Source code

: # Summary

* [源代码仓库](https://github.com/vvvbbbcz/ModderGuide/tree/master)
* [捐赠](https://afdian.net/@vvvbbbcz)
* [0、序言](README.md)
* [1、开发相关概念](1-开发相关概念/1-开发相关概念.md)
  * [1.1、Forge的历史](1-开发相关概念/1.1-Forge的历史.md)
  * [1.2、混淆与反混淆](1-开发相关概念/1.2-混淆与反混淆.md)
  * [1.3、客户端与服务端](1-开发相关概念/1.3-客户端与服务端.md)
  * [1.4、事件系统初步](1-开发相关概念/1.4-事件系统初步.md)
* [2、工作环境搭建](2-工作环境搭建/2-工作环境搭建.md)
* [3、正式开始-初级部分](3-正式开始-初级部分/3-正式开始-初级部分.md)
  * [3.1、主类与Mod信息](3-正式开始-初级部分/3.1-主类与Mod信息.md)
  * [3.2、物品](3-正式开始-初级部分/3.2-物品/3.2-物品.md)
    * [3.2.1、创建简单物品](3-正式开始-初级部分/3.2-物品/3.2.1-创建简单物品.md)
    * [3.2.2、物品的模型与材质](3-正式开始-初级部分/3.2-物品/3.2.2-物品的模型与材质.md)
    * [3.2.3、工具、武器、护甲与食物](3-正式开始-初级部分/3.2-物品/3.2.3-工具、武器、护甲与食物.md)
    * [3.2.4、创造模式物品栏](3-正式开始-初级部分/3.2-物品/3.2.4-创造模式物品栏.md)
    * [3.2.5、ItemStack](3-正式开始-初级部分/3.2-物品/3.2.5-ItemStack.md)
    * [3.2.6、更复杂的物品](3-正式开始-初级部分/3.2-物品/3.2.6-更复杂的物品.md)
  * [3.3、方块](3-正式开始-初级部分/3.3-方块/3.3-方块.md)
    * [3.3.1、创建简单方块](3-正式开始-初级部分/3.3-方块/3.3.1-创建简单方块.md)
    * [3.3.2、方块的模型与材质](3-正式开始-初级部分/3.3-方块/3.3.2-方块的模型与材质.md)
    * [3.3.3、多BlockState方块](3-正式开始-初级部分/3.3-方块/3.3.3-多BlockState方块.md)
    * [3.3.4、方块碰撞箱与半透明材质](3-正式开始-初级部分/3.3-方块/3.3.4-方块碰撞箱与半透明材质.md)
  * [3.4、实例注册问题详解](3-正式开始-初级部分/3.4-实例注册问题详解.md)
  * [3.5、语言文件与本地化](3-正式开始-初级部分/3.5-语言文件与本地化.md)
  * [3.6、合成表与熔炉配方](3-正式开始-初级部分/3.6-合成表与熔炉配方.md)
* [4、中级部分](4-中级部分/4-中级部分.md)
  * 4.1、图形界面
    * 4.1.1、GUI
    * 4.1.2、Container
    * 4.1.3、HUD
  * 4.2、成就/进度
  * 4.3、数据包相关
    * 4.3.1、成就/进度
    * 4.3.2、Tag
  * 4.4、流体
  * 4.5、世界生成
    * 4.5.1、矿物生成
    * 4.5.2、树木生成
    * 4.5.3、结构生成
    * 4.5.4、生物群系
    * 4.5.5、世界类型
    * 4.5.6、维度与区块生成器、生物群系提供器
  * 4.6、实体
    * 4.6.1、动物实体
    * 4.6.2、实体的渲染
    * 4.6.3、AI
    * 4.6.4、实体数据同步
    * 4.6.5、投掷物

+++

Task to carry out:
Across all of the records above, how many lines include the string "开发相关概念"? Answer with one number only.

Answer section:
5